Nelle sale cinematografiche italiane a partire dal 4 Luglio 2024, potrebbe inizialmente lasciar pensare ad una variante del plot che quindici anni prima fu alla base del Vendicami diretto dall’hongkonghese Johnnie To La memoria dell’assassino, seconda prova registica per l’attore Michael Keaton dopo The merry gentleman.
Del resto, in maniera analoga a quanto accadeva in quel lungometraggio interpretato nel 2009 da Johnny Hallyday, è una vicenda criminale che pone al proprio centro la tematica della perdita della memoria quella che fa da perno alla oltre ora e cinquanta di visione in questione.
Perdita della memoria che si verifica qui in maniera piuttosto rapida nel sicario John Knox, al quale viene diagnosticata una malattia irreversibile e che finisce per far concludere tragicamente proprio uno dei suoi incarichi lavorativi.
Il John Knox cui presta il volto lo stesso Keaton e che si ritrova presto a dover aiutare il figlio Miles alias James Marsden – con il quale ha rapporti tesi – a cercare di far sparire le prove di un terribile crimine che ha commesso.

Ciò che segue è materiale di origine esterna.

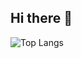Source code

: ## Hi there 👋

![Top Langs](https://github-readme-stats.vercel.app/api/top-langs/?username=JohnZ03&theme=tokyonight)

<!--
[![Top Langs](https://github-readme-stats.vercel.app/api/top-langs/?username=JohnZ03&theme=tokyonight)](https://github.com/anuraghazra/github-readme-stats)
-->

<!--
**JohnZ03/JohnZ03** is a ✨ _special_ ✨ repository because its `README.md` (this file) appears on your GitHub profile.

Here are some ideas to get you started:

- 🔭 I’m currently working on ...
- 🌱 I’m currently learning ...
- 👯 I’m looking to collaborate on ...
- 🤔 I’m looking for help with ...
- 💬 Ask me about ...
- 📫 How to reach me: ...
- 😄 Pronouns: ...
- ⚡ Fun fact: ...
-->
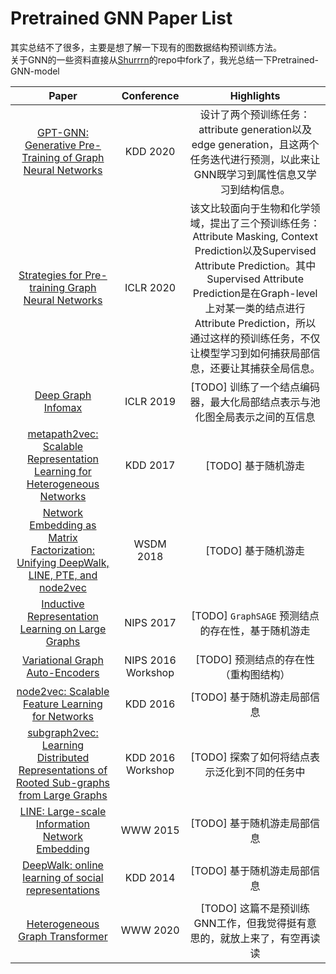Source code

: 
# Pretrained GNN Paper List
其实总结不了很多，主要是想了解一下现有的图数据结构预训练方法。   
关于GNN的一些资料直接从[Shurrrn](https://github.com/shihuieduca)的repo中fork了，我光总结一下Pretrained-GNN-model   

| Paper | Conference | Highlights |
| :---: | :---: | :---: |
| [GPT-GNN: Generative Pre-Training of Graph Neural Networks](https://arxiv.org/abs/2006.15437) | KDD 2020 | 设计了两个预训练任务：attribute generation以及edge generation，且这两个任务迭代进行预测，以此来让GNN既学习到属性信息又学习到结构信息。 |
| [Strategies for Pre-training Graph Neural Networks](https://openreview.net/forum?id=HJlWWJSFDH) | ICLR 2020 | 该文比较面向于生物和化学领域，提出了三个预训练任务：Attribute Masking, Context Prediction以及Supervised Attribute Prediction。其中Supervised Attribute Prediction是在Graph-level上对某一类的结点进行Attribute Prediction，所以通过这样的预训练任务，不仅让模型学习到如何捕获局部信息，还要让其捕获全局信息。 |
| [Deep Graph Infomax](https://arxiv.org/abs/1809.10341) | ICLR 2019 | [TODO] 训练了一个结点编码器，最大化局部结点表示与池化图全局表示之间的互信息 |
| [metapath2vec: Scalable Representation Learning for Heterogeneous Networks](https://dl.acm.org/doi/10.1145/3097983.3098036) | KDD 2017 | [TODO] 基于随机游走 |
| [Network Embedding as Matrix Factorization: Unifying DeepWalk, LINE, PTE, and node2vec](https://arxiv.org/abs/1710.02971) | WSDM 2018 | [TODO] 基于随机游走 |
| [Inductive Representation Learning on Large Graphs](https://arxiv.org/abs/1706.02216) | NIPS 2017 | [TODO] `GraphSAGE` 预测结点的存在性，基于随机游走 | 
| [Variational Graph Auto-Encoders](https://arxiv.org/abs/1611.07308) | NIPS 2016 Workshop | [TODO] 预测结点的存在性（重构图结构） |
| [node2vec: Scalable Feature Learning for Networks](https://arxiv.org/abs/1607.00653) | KDD 2016 | [TODO] 基于随机游走局部信息 |
| [subgraph2vec: Learning Distributed Representations of Rooted Sub-graphs from Large Graphs](https://arxiv.org/abs/1606.08928) | KDD 2016 Workshop | [TODO] 探索了如何将结点表示泛化到不同的任务中 |
| [LINE: Large-scale Information Network Embedding](https://arxiv.org/abs/1503.03578) | WWW 2015 | [TODO] 基于随机游走局部信息 |
| [DeepWalk: online learning of social representations](https://arxiv.org/abs/1403.6652) | KDD 2014 | [TODO] 基于随机游走局部信息 |
| [Heterogeneous Graph Transformer](https://dl.acm.org/doi/10.1145/3366423.3380027) | WWW 2020 | [TODO] 这篇不是预训练GNN工作，但我觉得挺有意思的，就放上来了，有空再读读 |



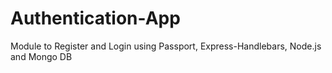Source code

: # Authentication-App
Module to Register and Login using Passport, Express-Handlebars, Node.js and Mongo DB
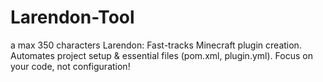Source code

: # Larendon-Tool
a max 350 characters   Larendon: Fast-tracks Minecraft plugin creation. Automates project setup &amp; essential files (pom.xml, plugin.yml). Focus on your code, not configuration!
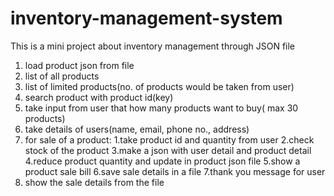 # inventory-management-system
This is a mini project about inventory management through JSON file

1. load product json from file
2. list of all products
3. list of limited products(no. of products would be taken from user)
4. search product with product id(key)
5. take input from user that how many products want to buy( max 30 products)
6. take details of users(name, email, phone no., address)
7. for sale of a product:
	1.take product id and quantity from user
	2.check stock of the product
	3.make a json with user detail and product detail 
	4.reduce product quantity and update in product json file
	5.show a product  sale bill
	6.save sale details in a file
	7.thank you message for user
8. show the sale details from the file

È infatti il rapporto tra padre e figlio a spiccare nell’insieme, che da un lato vede John chiedere aiuto al fidato amico Xavier Crane incarnato da Al Pacino e dall’altro tira in ballo le indagini sul suo conto portate avanti dai detective Ikari e Rale, ovvero Suzy Nakamura e John Hoogenakker.
Perché, con la mente del protagonista destinata ad andare in rapido deterioramento, è in fin dei conti un film di indagini inquinato da ricordi non sempre veritieri La memoria dell’assassino, cui la fotografia a cura Marshall Adams conferisce cupi toni da noir facendo spesso calare ombre sui volti dei protagonisti.
Una lotta contro il tempo che, dietro e davanti alla macchina da presa, l’ex Batman di Tim Burton porta in scena privilegiando i dialoghi e costruendo il tutto attraverso una lenta evoluzione narrativa.
Riservando qualche colpo di scena dovuto ad una sceneggiatura a firma di Gregory Poirier forse non sempre chiara e non priva di pecche, con la risultante di un esercizio di stile probabilmente irrilevante, ma che si lascia comunque guardare.